Donald Trump finally has a formal “science adviser,” and it’s a well-respected scientist! But it’s hard to get excited when he refuses to stand up to climate change misinformation from Trump and other Republicans.
Up to this point, Trump has avoided having a science adviser altogether. Maybe that’s irrelevant given how little he seems to listen to his other advisers. But it’s surprising that, when he finally appointed someone, it was a person who (gasp) actually had credibility in the science community.
Kelvin Droegemeier, a meteorologist, previously served as both the Secretary of Science and Technology for the state of Oklahoma as well as Vice President for Research at the state’s flagship university.
But in an interview with VICE News, Droegemeier insisted it wasn’t his place to correct the misinformation spread or accepted by the president.
Droegemeier, 60, became director of the White House Office of Science and Technology in January. And there was little on the record about his specific views on climate change. But given his stellar reputation, scientists might expect him to act as a corrective to a president who regularly uses winter storms to mock climate change and erroneously suggests that global warming isn’t real.
So when the news came in late February that the White House was putting together a panel to see if climate change is really a threat, even though the Defense Department has already said it is, and that this panel would be run by renowned physicist William Happer — who thinks carbon dioxide is “a benefit to the world” — it felt like an opportunity to delve a little deeper.
But in an interview in his brand-new office next to the White House, Droegemeier evaded questions about his own views. He told VICE News he has no opinion on the president’s winter-storm tweets and has no plans to talk to him about them.
“The main thing for me is to provide the president with the best science advice possible,” he said.
What good is it to provide the president with “the best science advice possible” if he doesn’t amplify that information? How is the advice helpful if the president continues to spread lies? What’s the point of having a much-needed understanding of the magnitude of the climate crisis if you’re just yelling into the void?
Droegemeier doesn’t seem to think those questions matter. Which means he’ll be nothing more than cover for a president who continues spreading scientific misinformation.
Droegemeier said he does believe climate change is occurring, and that humans play a “significant” role in it.
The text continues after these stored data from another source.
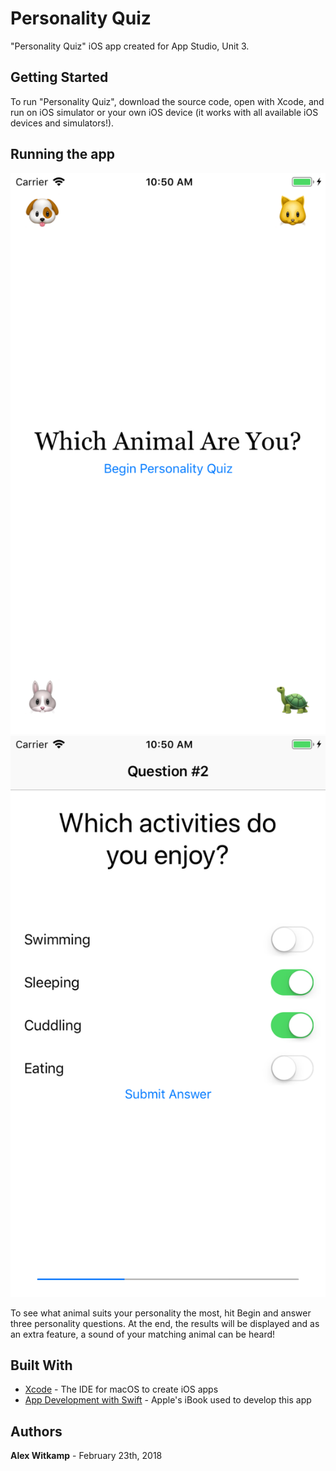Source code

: # Personality Quiz

"Personality Quiz" iOS app created for App Studio, Unit 3.

## Getting Started

To run "Personality Quiz", download the source code, open with Xcode, and run on iOS simulator or your own iOS device (it works with all available iOS devices and simulators!).

## Running the app

![Alt text](/doc/screenshot1.png "Start of game, running on iPhone 8")
![Alt text](/doc/screenshot2.png "Answering a question, running on iPhone 8")

To see what animal suits your personality the most, hit Begin and answer three personality questions. At the end, the results will be displayed and as an extra feature, a sound of your matching animal can be heard!


## Built With

* [Xcode](https://developer.apple.com/xcode/) - The IDE for macOS to create iOS apps
* [App Development with Swift](https://itunes.apple.com/nl/book/app-development-with-swift/id1219117996?l=en&mt=11) - Apple's iBook used to develop this app


## Authors

**Alex Witkamp** - February 23th, 2018
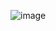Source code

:  ![image](https://github.com/BigBigOcean/FengHeCards/blob/master/%E6%B5%B7%E6%8A%A5%E5%9B%BE%E7%89%87/%E5%B0%B1%E8%BF%99%E4%B8%80%E5%88%BB%EF%BC%8C%E6%88%91%E7%9A%84%E9%9D%92%E6%98%A5%E6%88%91%E5%81%9A%E4%B8%BB.jpg)
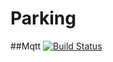 # Parking

##Mqtt
[![Build Status](https://dev.azure.com/trojan-projects/Parking/_apis/build/status/trojanmartin.Parking?branchName=mqtt-dev)](https://dev.azure.com/trojan-projects/Parking/_build/latest?definitionId=11&branchName=mqtt-dev)

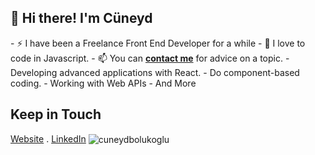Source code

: <h2>👋 Hi there! I'm Cüneyd</h2>  
- ⚡  I have been a Freelance Front End Developer for a while
- 🔭 I love to code in Javascript.
- 📫 You can <b><a href="mailto:cuneydbolukogluu@gmail.com">contact me</a></b> for advice on a topic.
- Developing advanced applications with React.
- Do component-based coding.
- Working with Web APIs
- And More

<h2>Keep in Touch</h2>
<a href="https://cuneydbolukoglu.github.io" target="_blank">Website</a> . <a href="https://www.linkedin.com/in/cuneydbolukoglu/" target="_blank">LinkedIn</a>

<img align="center" src="https://github-readme-stats.vercel.app/api?username=cuneydbolukoglu&show_icons=true" alt="cuneydbolukoglu" />

<!--
**cuneydbolukoglu/cuneydbolukoglu** is a ✨ _special_ ✨ repository because its `README.md` (this file) appears on your GitHub profile.

Here are some ideas to get you started:

- 🌱 I’m currently learning ...
- 🔭 I’m currently working on ...
- 👯 I’m looking to collaborate on ...
- 🤔 I’m looking for help with ...
- 💬 Ask me about ...
- 📫 How to reach me: ...
- 😄 Pronouns: ...
- ⚡ Fun fact: ...
-->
But he ultimately landed on a standard refrain often heard within the Republican Party, arguing that humans aren’t the main culprit. “If you say humans are the cause of climate change, that’s incorrect because climate change is due to humans and natural variability,” he said.
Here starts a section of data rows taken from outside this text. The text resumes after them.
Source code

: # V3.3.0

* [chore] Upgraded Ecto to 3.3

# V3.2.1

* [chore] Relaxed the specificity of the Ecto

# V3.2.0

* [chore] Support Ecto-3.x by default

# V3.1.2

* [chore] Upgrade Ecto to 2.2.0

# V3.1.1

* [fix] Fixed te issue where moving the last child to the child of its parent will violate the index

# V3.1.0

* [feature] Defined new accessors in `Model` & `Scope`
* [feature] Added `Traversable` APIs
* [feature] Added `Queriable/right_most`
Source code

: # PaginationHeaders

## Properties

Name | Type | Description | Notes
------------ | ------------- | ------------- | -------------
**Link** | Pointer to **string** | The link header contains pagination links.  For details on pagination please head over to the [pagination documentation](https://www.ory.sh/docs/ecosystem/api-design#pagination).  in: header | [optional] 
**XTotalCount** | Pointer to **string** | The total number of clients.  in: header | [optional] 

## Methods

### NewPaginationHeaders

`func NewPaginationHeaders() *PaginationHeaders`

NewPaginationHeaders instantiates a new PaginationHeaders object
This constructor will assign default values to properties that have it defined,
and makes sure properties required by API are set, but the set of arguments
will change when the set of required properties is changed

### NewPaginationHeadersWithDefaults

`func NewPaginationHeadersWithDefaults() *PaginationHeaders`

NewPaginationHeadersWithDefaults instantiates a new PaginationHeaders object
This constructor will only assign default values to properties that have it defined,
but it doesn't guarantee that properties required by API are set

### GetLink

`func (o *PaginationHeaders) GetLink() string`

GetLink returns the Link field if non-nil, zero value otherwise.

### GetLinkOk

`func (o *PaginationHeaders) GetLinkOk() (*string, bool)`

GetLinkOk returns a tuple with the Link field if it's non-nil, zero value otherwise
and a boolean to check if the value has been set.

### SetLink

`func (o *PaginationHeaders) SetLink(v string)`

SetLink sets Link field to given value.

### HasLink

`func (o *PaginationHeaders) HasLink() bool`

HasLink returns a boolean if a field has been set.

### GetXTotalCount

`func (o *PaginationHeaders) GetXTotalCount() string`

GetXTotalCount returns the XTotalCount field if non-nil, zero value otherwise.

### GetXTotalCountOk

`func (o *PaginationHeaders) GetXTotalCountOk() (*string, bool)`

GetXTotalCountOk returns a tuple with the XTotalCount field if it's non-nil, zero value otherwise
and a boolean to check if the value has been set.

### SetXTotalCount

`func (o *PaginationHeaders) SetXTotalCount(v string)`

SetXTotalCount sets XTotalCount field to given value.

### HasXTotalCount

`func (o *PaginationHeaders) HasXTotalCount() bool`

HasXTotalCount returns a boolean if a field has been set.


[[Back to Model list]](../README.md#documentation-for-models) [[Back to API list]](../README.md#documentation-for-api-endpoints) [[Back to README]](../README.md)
As for the man running the panel, Droegemeier attempted to explain Happer’s comments on carbon dioxide by referencing plants. “Well, obviously plants, you know, in their respiratory processes, take up carbon,” he said. When we noted that’s not what scientists typically mean when they talk about carbon emissions, he agreed but said we’d have to talk to Happer about that.
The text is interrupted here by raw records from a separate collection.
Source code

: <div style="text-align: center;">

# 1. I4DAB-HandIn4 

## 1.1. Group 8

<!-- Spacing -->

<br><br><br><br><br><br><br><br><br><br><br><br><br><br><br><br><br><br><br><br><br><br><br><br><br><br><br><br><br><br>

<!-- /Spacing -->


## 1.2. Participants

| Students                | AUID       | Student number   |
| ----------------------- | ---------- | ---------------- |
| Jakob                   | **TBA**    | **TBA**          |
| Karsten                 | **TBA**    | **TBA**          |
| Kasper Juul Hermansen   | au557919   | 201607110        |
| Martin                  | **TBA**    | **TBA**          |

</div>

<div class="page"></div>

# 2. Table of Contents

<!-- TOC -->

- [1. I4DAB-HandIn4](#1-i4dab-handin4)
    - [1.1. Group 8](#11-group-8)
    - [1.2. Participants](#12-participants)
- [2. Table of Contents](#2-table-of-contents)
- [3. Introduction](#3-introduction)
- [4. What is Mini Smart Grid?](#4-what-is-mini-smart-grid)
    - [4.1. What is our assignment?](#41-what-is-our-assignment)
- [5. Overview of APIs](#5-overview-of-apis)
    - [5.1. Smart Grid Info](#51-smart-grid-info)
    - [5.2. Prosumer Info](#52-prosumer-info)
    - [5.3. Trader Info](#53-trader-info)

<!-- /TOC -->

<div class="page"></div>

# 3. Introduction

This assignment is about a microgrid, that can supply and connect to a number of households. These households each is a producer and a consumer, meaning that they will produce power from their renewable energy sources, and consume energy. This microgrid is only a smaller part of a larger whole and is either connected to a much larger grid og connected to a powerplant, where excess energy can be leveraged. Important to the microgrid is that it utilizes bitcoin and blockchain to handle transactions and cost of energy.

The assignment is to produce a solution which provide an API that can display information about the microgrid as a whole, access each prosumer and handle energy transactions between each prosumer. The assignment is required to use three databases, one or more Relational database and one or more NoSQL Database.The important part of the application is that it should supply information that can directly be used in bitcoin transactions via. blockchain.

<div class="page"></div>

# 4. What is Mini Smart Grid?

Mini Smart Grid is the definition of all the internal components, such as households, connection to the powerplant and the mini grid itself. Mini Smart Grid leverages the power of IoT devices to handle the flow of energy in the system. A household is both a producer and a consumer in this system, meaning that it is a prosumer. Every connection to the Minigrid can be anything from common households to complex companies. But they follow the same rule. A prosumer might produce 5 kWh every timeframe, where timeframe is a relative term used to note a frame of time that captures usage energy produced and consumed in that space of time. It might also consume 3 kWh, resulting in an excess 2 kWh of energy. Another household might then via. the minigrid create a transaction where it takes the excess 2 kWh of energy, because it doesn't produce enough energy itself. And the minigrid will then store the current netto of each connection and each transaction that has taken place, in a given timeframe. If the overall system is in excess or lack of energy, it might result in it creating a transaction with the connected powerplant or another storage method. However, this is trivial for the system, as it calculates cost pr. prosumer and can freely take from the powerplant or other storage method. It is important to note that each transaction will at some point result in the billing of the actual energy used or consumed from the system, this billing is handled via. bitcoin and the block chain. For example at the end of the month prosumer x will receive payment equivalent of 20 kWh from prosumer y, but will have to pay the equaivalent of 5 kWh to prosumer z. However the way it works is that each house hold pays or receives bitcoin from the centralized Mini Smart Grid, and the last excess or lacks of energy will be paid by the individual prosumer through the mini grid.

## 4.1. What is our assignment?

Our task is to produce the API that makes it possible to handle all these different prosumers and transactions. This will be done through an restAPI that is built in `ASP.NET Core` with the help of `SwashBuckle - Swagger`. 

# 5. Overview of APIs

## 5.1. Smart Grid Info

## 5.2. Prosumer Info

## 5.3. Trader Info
Asked if he, like Happer, thinks carbon emissions are good for the planet, he said, “I don’t really have any view on Will’s opinions. My goal is to gather all the best science evidence I can, and present it to the president.”
Implicit in the role of presidential science adviser is not just gathering the best information and presenting it, but making sure that information enters the public domain.
Droegemeier is like a filmmaker who wants to make a great movie… without caring if anyone ever sees it. What’s the point?!
If the president isn’t going to take your advice seriously, you’re not really an adviser. You’re a political prop.